PJM accelerates a high-stakes power procurement

PJM Interconnection is moving up a planned backstop reliability auction from March to September as it tries to respond to fast-rising demand linked to data centers and other large new loads. The shift, announced by PJM’s board, is more than a scheduling change. It shows how urgently the grid operator sees the need to line up supply while a deeper dispute remains unresolved: who should pay for the capacity and infrastructure required by hyperscale expansion.

PJM’s service territory spans 13 Mid-Atlantic and Midwest states plus the District of Columbia, placing it at the center of one of the most closely watched electricity growth stories in the United States. Data center development has become a major driver of new load forecasts, especially in regions already grappling with reliability concerns and political sensitivity around rising power prices. PJM’s message to stakeholders was blunt. States should immediately develop frameworks that shield residential and other existing customers from costs tied to the new procurement if those costs are being driven by incoming data center demand.

The cost allocation problem is still unresolved

The most consequential issue is not whether PJM can run the auction. It is whether the costs that emerge from it can be assigned in a way regulators and market participants accept. In the board’s words, if states have not created frameworks by the time the backstop procurement runs, it may be unclear which customers should bear those costs.

That warning captures a growing tension in power markets. Data centers can bring jobs, tax revenue, and long-term infrastructure investment, but they also create demand shocks that can force systems to procure new generation, transmission upgrades, or backup reliability resources faster than planned.
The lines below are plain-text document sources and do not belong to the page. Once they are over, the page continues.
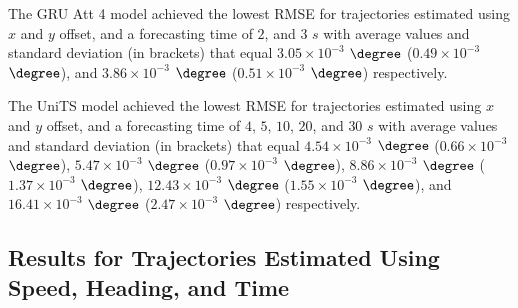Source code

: \begin{table}[!ht]
	\centering
	\caption{The average RMSE ($\times 10^{-3}$), with standard deviation in brackets, across $k$-fold validation datasets for the trajectories in the $k$-fold testing datasets estimated using $x$ and $y$ offset, different RNN models, and forecasting times.}
	\label{tab:best_no_abs_RMSE}
\end{table}

The GRU Att 4 model achieved the lowest RMSE for trajectories estimated using $x$ and $y$ offset, and a forecasting time of $2$, and $3$ $s$ with average values and standard deviation (in brackets) that equal $3.05 \times 10^{-3}$ $\degree$ ($0.49 \times 10^{-3}$ $\degree$), and $3.86 \times 10^{-3}$ $\degree$ ($0.51 \times 10^{-3}$ $\degree$) respectively.

The UniTS model achieved the lowest RMSE for trajectories estimated using $x$ and $y$ offset, and a forecasting time of $4$, $5$, $10$, $20$, and $30$ $s$ with average values and standard deviation (in brackets) that equal $4.54 \times 10^{-3}$ $\degree$ ($0.66 \times 10^{-3}$ $\degree$), $5.47 \times 10^{-3}$ $\degree$ ($0.97 \times 10^{-3}$ $\degree$), $8.86 \times 10^{-3}$ $\degree$ ($1.37 \times 10^{-3}$ $\degree$), $12.43 \times 10^{-3}$ $\degree$ ($1.55 \times 10^{-3}$ $\degree$), and $16.41 \times 10^{-3}$ $\degree$ ($2.47 \times 10^{-3}$ $\degree$) respectively.

\subsection{Results for Trajectories Estimated Using Speed, Heading, and Time}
When those costs flow into broad rate bases, residential and legacy commercial customers may end up subsidizing growth they did not cause.

The Utility Dive report also notes that analysts questioned how a reliability auction’s costs could realistically be allocated only to hyperscalers. That skepticism is important. It suggests that even if policymakers want a neat “cost causer pays” solution, the design of wholesale markets may make precise isolation difficult in practice. The political appeal of protecting households is obvious. The implementation is much harder.

From bilateral contracting to a faster backstop

PJM first proposed a one-time, two-part procurement process in April. One part would allow bilateral contracting between large loads and suppliers between September and March. The other would serve as a backstop auction to acquire any remaining shortfall. Under the updated timeline, the auction will now happen first, in September, to address near-term reliability risks.

The original plan was aimed at adding roughly 14.9 gigawatts of new resources to serve data centers and other large loads expected to be online by the summer of 2029. Under the revised structure, the auction will cover shortfalls emerging from PJM’s next base capacity auction, which is scheduled to begin June 30 for the 2028-29 delivery year.

That sequencing matters because it prioritizes certainty over flexibility. Bilateral deals can in theory create tailored arrangements between large customers and suppliers. But they take time, depend on willing counterparties, and may not materialize at the scale needed. By accelerating the backstop process, PJM is signaling that it does not want reliability planning to wait on bilateral market formation.

Why this matters beyond PJM

The dispute inside PJM reflects a broader structural shift in electricity planning. For years, many grids operated under assumptions of relatively modest load growth. The AI and cloud computing boom has changed that. Large data centers can add concentrated demand rapidly, sometimes outpacing traditional interconnection and procurement timelines. The result is a collision between digital infrastructure ambitions and electric system economics.

What happens in PJM will be watched closely by utilities, regulators, developers, and large technology firms elsewhere. If the region finds a workable mechanism to procure capacity quickly while assigning costs in a politically durable way, it could become an early template. If it fails, the controversy may deepen around whether power market rules are equipped for the scale and speed of modern computing buildouts.

There is also a competitive angle. Regions that cannot provide clear, timely answers on interconnection, reliability support, and cost treatment may become harder places for large-load developers to plan investments. At the same time, regions that move too quickly without resolving cost allocation risk creating backlash from existing customers and state officials.

Reliability first, governance second

PJM’s revised schedule solves only one problem: time. It does not solve the governance challenge beneath it. The operator can accelerate procurement, but states and stakeholders still have to determine how the resulting obligations should be shared. Until they do, every additional step to support data center growth will carry a second question behind it: who benefits, and who pays.

That makes the September auction an important milestone, but not the final answer. The immediate goal is reliability. The longer-term test is whether the region can adapt market rules to a new era in which electricity demand growth is being shaped not by diffuse consumption patterns, but by a relatively small number of extremely large, strategically important loads.